# No AFCI? No problem!



## MTW (Aug 28, 2013)

Got sent to finish a small kitchen remodel that some of my co-workers roughed. Called the boss to fill him in on materials we needed to finish it.

Me: "It's an old Challenger panel, you want me to pick up some Eaton arc faults at the Depot on my way over?" [we use Homeline on all our new construction and service upgrades.]

Boss: "Not in the budget, plus that GC still owes me money from the last job we did. Forget the arc faults."

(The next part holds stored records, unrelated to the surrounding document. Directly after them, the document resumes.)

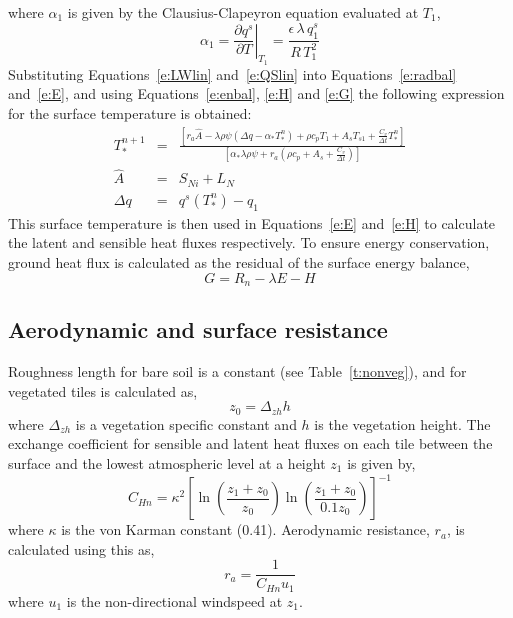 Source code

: \documentclass[a4paper]{article}
\begin{document}
where $\alpha_1$ is given by the Clausius-Clapeyron equation evaluated
at $T_1$,
\begin{equation}
  \alpha_1 = \left.\frac{\partial q^s}{\partial T} \right|_{T_1}
  =\frac{\epsilon \, \lambda \, q_1^s}{R \, T_1^2} \label{e:a1}
\end{equation}
Substituting Equations~\eqref{e:LWlin} and~\eqref{e:QSlin} into
Equations~\eqref{e:radbal} and~\eqref{e:E}, and using
Equations~\eqref{e:enbal}, \eqref{e:H} and \eqref{e:G} the following
expression for the surface temperature is obtained:
\begin{eqnarray}
  T_*^{n+1} &=& \frac{\left[r_a \hat{A} - \lambda \rho \psi \left(
               \Delta q - \alpha_* T_*^n \right) + \rho c_p T_1 + A_s
               T_{s1} + \frac{C_v}{\Delta t} T_*^n \right]}
               {\left[\alpha_* \lambda \rho \psi + r_a \left( \rho c_p +
               A_s + \frac{C_v}{\Delta t}\right) \right]}\label{e:T*} \\
  \hat{A} &=& S_{Ni} + L_N \label{e:Ahat} \\
  \Delta q &=& q^s(T_*^n) - q_1 \label{e:dq}
\end{eqnarray}
This surface temperature is then used in Equations~\eqref{e:E}
and~\eqref{e:H} to calculate the latent and sensible heat fluxes
respectively.  To ensure energy conservation, ground heat flux is
calculated as the residual of the surface energy balance,
\begin{equation}
  G = R_n - \lambda E - H \label{e:G2}
\end{equation}

\subsection{Aerodynamic and surface resistance}\label{s:surf.aero}
Roughness length for bare soil is a constant (see
Table~\ref{t:nonveg}), and for vegetated tiles is calculated as,
\begin{equation}
  z_0 = \Delta_{zh} h \label{e:z0}
\end{equation}
where $\Delta_{zh}$ is a vegetation specific constant and $h$ is the
vegetation height.  The exchange coefficient for sensible and latent
heat fluxes on each tile between the surface and the lowest
atmospheric level at a height $z_1$ is given by,
\begin{equation}
  C_{Hn} = \kappa^2 \left[ \ln\left(\frac{z_1+z_0}{z_0}\right)
  \ln\left(\frac{z_1+z_0}{0.1 z_0}\right)\right]^{-1} \label{e:chn}
\end{equation}
where $\kappa$ is the von Karman constant (0.41).  Aerodynamic
resistance, $r_a$, is calculated using this as,
\begin{equation}
  r_a = \frac{1}{C_{Hn}u_1} \label{e:ga}
\end{equation}
where $u_1$ is the non-directional windspeed at $z_1$.
\end{document}
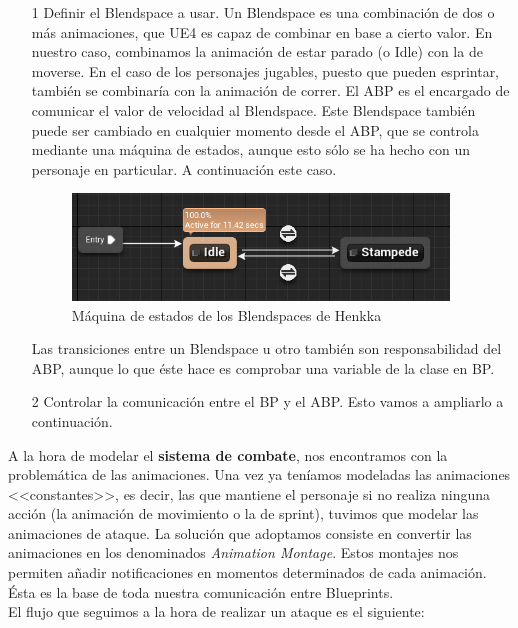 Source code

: \begin{itemize}
\item[1] Definir el Blendspace a usar. Un Blendspace es una combinación de dos o más animaciones, que \ac{UE4} es capaz de combinar en base a cierto valor. En nuestro caso, combinamos la animación de estar parado (o Idle) con la de moverse. En el caso de los personajes jugables, puesto que pueden esprintar, también se combinaría con la animación de correr. El \ac{ABP} es el encargado de comunicar el valor de velocidad al Blendspace. Este Blendspace también puede ser cambiado en cualquier momento desde el \ac{ABP}, que se controla mediante una máquina de estados, aunque esto sólo se ha hecho con un personaje en particular. A continuación este caso.


\begin{figure}[H]
  \centering
  \includegraphics[width=10cm]{./images/Henkka_SM.png}
  \caption{Máquina de estados de los Blendspaces de Henkka}
  \label{HenkkaSM}
\end{figure}


Las transiciones entre un Blendspace u otro también son responsabilidad del \ac{ABP}, aunque lo que éste hace es comprobar una variable de la clase en \ac{BP}.

\item[2] Controlar la comunicación entre el \ac{BP} y el \ac{ABP}. Esto vamos a ampliarlo a continuación.
\end{itemize}


A la hora de modelar el \textbf{sistema de combate}, nos encontramos con la problemática de las animaciones. Una vez ya teníamos modeladas las animaciones <<constantes>>, es decir, las que mantiene el personaje si no realiza ninguna acción (la animación de movimiento o la de sprint), tuvimos que modelar las animaciones de ataque. La solución que adoptamos consiste en convertir las animaciones en los denominados \textit{Animation Montage}. Estos montajes nos permiten añadir notificaciones en momentos determinados de cada animación. Ésta es la base de toda nuestra comunicación entre Blueprints.
\\

El flujo que seguimos a la hora de realizar un ataque es el siguiente:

Me: "No problem boss, you got it." :biggrin:


----------



## HackWork (Oct 2, 2009)

Why would you ever install them if you could get away with it?


----------



## MTW (Aug 28, 2013)

HackWork said:


> Why would you ever install them if you could get away with it?



Since we mostly do new houses and larger renovations which are always permitted, opportunities like these don't come along often.

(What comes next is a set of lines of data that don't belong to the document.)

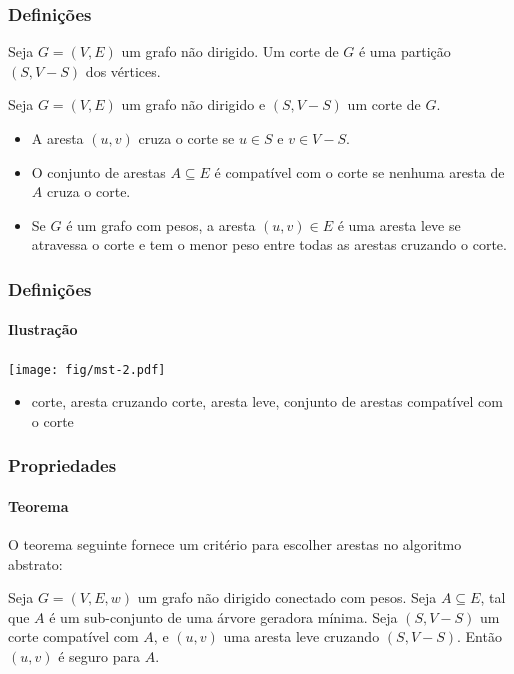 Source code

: \documentclass{beamer}
\begin{document}
\begin{frame}
\frametitle{Definições}

\begin{definition}[Corte]
Seja $G=(V, E)$ um grafo não dirigido. Um \alert{corte} de $G$ é uma
partição $(S, V - S)$ dos vértices.
\end{definition}

\begin{definition}
Seja $G=(V, E)$ um grafo não dirigido e $(S, V - S)$ um corte de
$G$. 
\begin{itemize}
\item A aresta $(u, v)$ \alert{cruza} o corte se $u \in S$ e $v \in
  V-S$.
\item O conjunto de arestas $A \subseteq E$ \alert{é compatível com} o
  corte se nenhuma aresta de $A$ cruza o corte.
\item Se $G$ é um grafo com pesos, a aresta $(u, v) \in E$ é uma
  \alert{aresta leve} se atravessa o corte e tem o menor peso entre
  todas as arestas cruzando o corte.
\end{itemize}
\end{definition}

\end{frame}

\begin{frame}
\frametitle{Definições}
\framesubtitle{Ilustração}

\begin{center}
\texttt{[image: fig/mst-2.pdf]}
\end{center}

\begin{itemize}
\item corte, aresta cruzando corte, aresta leve, conjunto de arestas
compatível com o corte
\end{itemize}

\end{frame}

\begin{frame}
\frametitle{Propriedades}
\framesubtitle{Teorema}

O teorema seguinte fornece um critério para escolher arestas
no algoritmo abstrato:
\begin{theorem}
Seja $G = (V, E, w)$ um grafo não dirigido conectado com pesos.  Seja
$A \subseteq E$, tal que $A$ é um sub-conjunto de uma árvore geradora
mínima. Seja $(S, V-S)$ um corte compatível com $A$, e $(u, v)$ uma
aresta leve cruzando $(S, V-S)$. Então $(u, v)$ é seguro para $A$.
\end{theorem}
\end{frame}
\end{document}
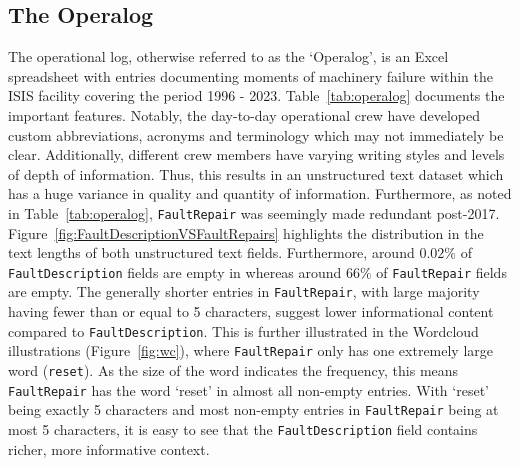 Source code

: \documentclass[10pt,oneside]{report}
\begin{document}
\subsection{The Operalog}
The operational log, otherwise referred to as the `Operalog', is an Excel spreadsheet with entries documenting moments of machinery failure within the ISIS facility covering the period 1996 - 2023. Table~\ref{tab:operalog} documents the important features. Notably, the day-to-day operational crew have developed custom abbreviations, acronyms and terminology which may not immediately be clear. Additionally, different crew members have varying writing styles and levels of depth of information. Thus, this results in an unstructured text dataset which has a huge variance in quality and quantity of information. Furthermore, as noted in Table~\ref{tab:operalog}, \texttt{FaultRepair} was seemingly made redundant post-2017. Figure~\ref{fig:FaultDescriptionVSFaultRepairs} highlights the distribution in the text lengths of both unstructured text fields. Furthermore, around $0.02\%$ of \texttt{FaultDescription} fields are empty in whereas around $66\%$ of \texttt{FaultRepair} fields are empty. The generally shorter entries in \texttt{FaultRepair}, with large majority having fewer than or equal to 5 characters, suggest lower informational content compared to \texttt{FaultDescription}. This is further illustrated in the Wordcloud illustrations \cite{oesper2011wordcloud} (Figure~\ref{fig:wc}), where \texttt{FaultRepair} only has one extremely large word (\texttt{reset}). As the size of the word indicates the frequency, this means \texttt{FaultRepair} has the word `reset' in almost all non-empty entries. With `reset' being exactly 5 characters and most non-empty entries in \texttt{FaultRepair} being at most 5 characters, it is easy to see that the \texttt{FaultDescription} field contains richer, more informative context. 
\end{document}
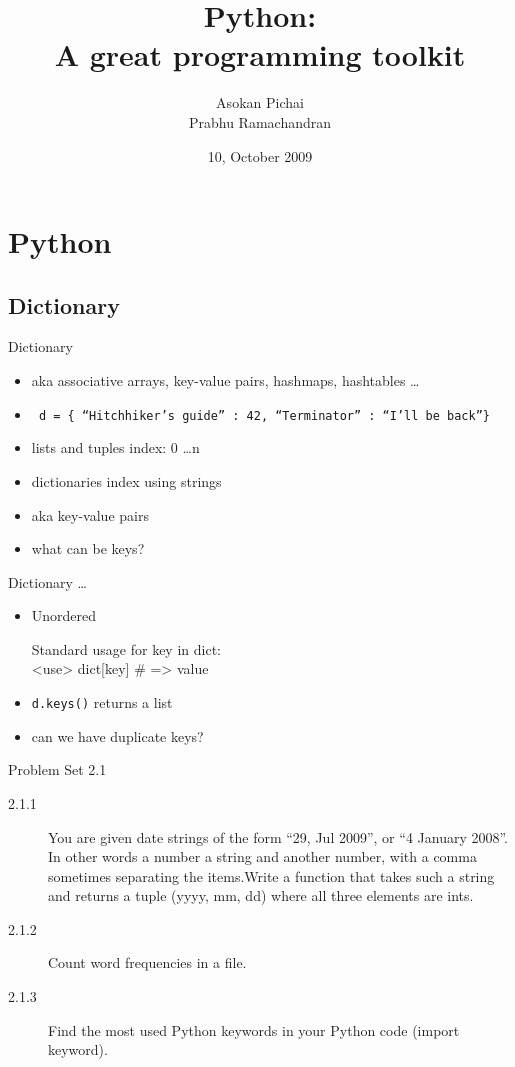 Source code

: \documentclass[14pt,compress]{beamer}
\title[Basic Python]{Python:\\A great programming toolkit}
\author[Asokan \& Prabhu] {Asokan Pichai\\Prabhu Ramachandran}
\institute[IIT Bombay] {Department of Aerospace Engineering\\IIT Bombay}
\date[] {10, October 2009}
\newcounter{time}
\newcommand{\inctime}[1]{\addtocounter{time}{#1}{\tiny \thetime\ m}}
\newcommand{\typ}[1]{\texttt{#1}}
\begin{document}
\begin{frame}
  \titlepage
\end{frame}

\section{Python}

\subsection{Dictionary}
\begin{frame}{Dictionary}
  \begin{itemize}
    \item aka associative arrays, key-value pairs, hashmaps, hashtables \ldots    
    \item \typ{ d = \{ ``Hitchhiker's guide'' : 42, ``Terminator'' : ``I'll be back''\}}
    \item lists and tuples index: 0 \ldots n
    \item dictionaries index using strings
    \item aka key-value pairs
    \item what can be keys?
  \end{itemize}
\end{frame}

\begin{frame}{Dictionary \ldots }
  \begin{itemize}
    \item \alert{Unordered}
      \begin{block}{Standard usage}
        for key in dict:\\
            <use> dict[key] \# => value
      \end{block}
    \item \typ{d.keys()} returns a list
    \item can we have duplicate keys?
  \end{itemize}
\end{frame}

\begin{frame} {Problem Set 2.1}
  \begin{description}
\item[2.1.1] You are given date strings of the form ``29, Jul 2009'', or ``4 January 2008''. In other words a number a string and another number, with a comma sometimes separating the items.Write a function that takes such a string and returns a tuple (yyyy, mm, dd) where all three elements are ints.
    \item[2.1.2] Count word frequencies in a file.
    \item[2.1.3] Find the most used Python keywords in your Python code (import keyword).
\end{description}

\inctime{20}
\end{frame}
\end{document}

But yeah, they don't get installed when they don't have to be. :whistling2:


----------



## HackWork (Oct 2, 2009)

MTW said:


> Since we mostly do new houses and larger renovations which are always permitted, opportunities like these don't come along often.
> 
> But yeah, they don't get installed when they don't have to be. :whistling2:


That's what I was saying, if this job wasn't getting inspected I would think installing AFCI's would be throwing away many hundreds of dollars.


----------



## lighterup (Jun 14, 2013)

I been on a remodel for 6 weeks
Using all existing breakers ..no afci's 
and best of all cash payments once a week

yep I'm a trunk slammer and lovvving it


----------



## LibertyRising (Jan 2, 2018)

I just got a kitchen remodel and panel upgrade (not service upgrade) priced assuming permits and inspections.

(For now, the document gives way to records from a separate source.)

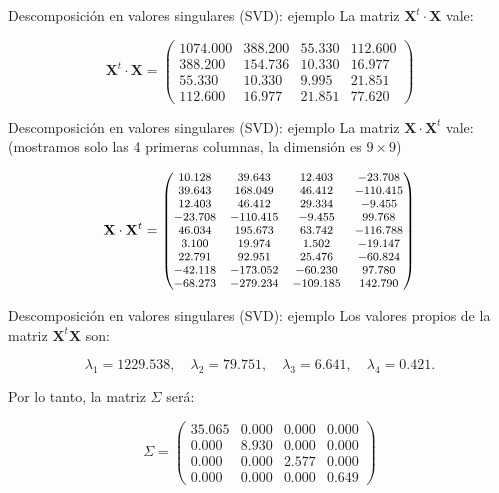 \documentclass[
  ignorenonframetext,
]{beamer}
\begin{document}
\begin{frame}{Descomposición en valores singulares (SVD): ejemplo}
\protect\hypertarget{descomposiciuxf3n-en-valores-singulares-svd-ejemplo-1}{}
La matriz \(\mathbf{X}^t\cdot \mathbf{X}\) vale:

\[
\mathbf{X}^t\cdot \mathbf{X}=\begin{pmatrix}
  1074.000 & 388.200 & 55.330 & 112.600 \\ 
  388.200 & 154.736 & 10.330 & 16.977 \\ 
  55.330 & 10.330 & 9.995 & 21.851 \\ 
  112.600 & 16.977 & 21.851 & 77.620 
\end{pmatrix}
\]
\end{frame}

\begin{frame}{Descomposición en valores singulares (SVD): ejemplo}
\protect\hypertarget{descomposiciuxf3n-en-valores-singulares-svd-ejemplo-2}{}
La matriz \(\mathbf{X}\cdot \mathbf{X}^t\) vale: (mostramos solo las 4
primeras columnas, la dimensión es \(9\times 9\))

\[
{\footnotesize
\mathbf{X}\cdot \mathbf{X}^t=\begin{pmatrix}
10.128 & 39.643 & 12.403 & -23.708 \\ 
  39.643 & 168.049 & 46.412 & -110.415 \\ 
  12.403 & 46.412 & 29.334 & -9.455 \\ 
  -23.708 & -110.415 & -9.455 & 99.768 \\ 
  46.034 & 195.673 & 63.742 & -116.788 \\ 
  3.100 & 19.974 & 1.502 & -19.147 \\ 
  22.791 & 92.951 & 25.476 & -60.824 \\ 
  -42.118 & -173.052 & -60.230 & 97.780 \\ 
  -68.273 & -279.234 & -109.185 & 142.790
\end{pmatrix}
}
\]
\end{frame}

\begin{frame}{Descomposición en valores singulares (SVD): ejemplo}
\protect\hypertarget{descomposiciuxf3n-en-valores-singulares-svd-ejemplo-3}{}
Los valores propios de la matriz \(\mathbf{X}^t\mathbf{X}\) son:

\[
\lambda_1=1229.538,\quad \lambda_2=79.751,\quad \lambda_3=6.641, \quad  
\lambda_4= 0.421. 
\]

Por lo tanto, la matriz \(\Sigma\) será:

\[
\Sigma =\begin{pmatrix} 
35.065 & 0.000 & 0.000 & 0.000 \\ 
  0.000 & 8.930 & 0.000 & 0.000 \\ 
  0.000 & 0.000 & 2.577 & 0.000 \\ 
  0.000 & 0.000 & 0.000 & 0.649 
  \end{pmatrix}
\]
\end{frame}
\end{document}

Homeowner accepted price and declined building permits. What can I say those AFCIs are going to turn into cash in my pocket.


----------



## Arrow3030 (Mar 12, 2014)

You are all deplorable for bragging about it. I love deplorable people btw so take this post as a sign of endearment.


----------



## Going_Commando (Oct 1, 2011)

HackWork said:


> That's what I was saying, if this job wasn't getting inspected I would think installing AFCI's would be throwing away many hundreds of dollars.


I like material markup on AFCI breakers more than on regular breakers.


----------



## HackWork (Oct 2, 2009)

Going_Commando said:


> I like material markup on AFCI breakers more than on regular breakers.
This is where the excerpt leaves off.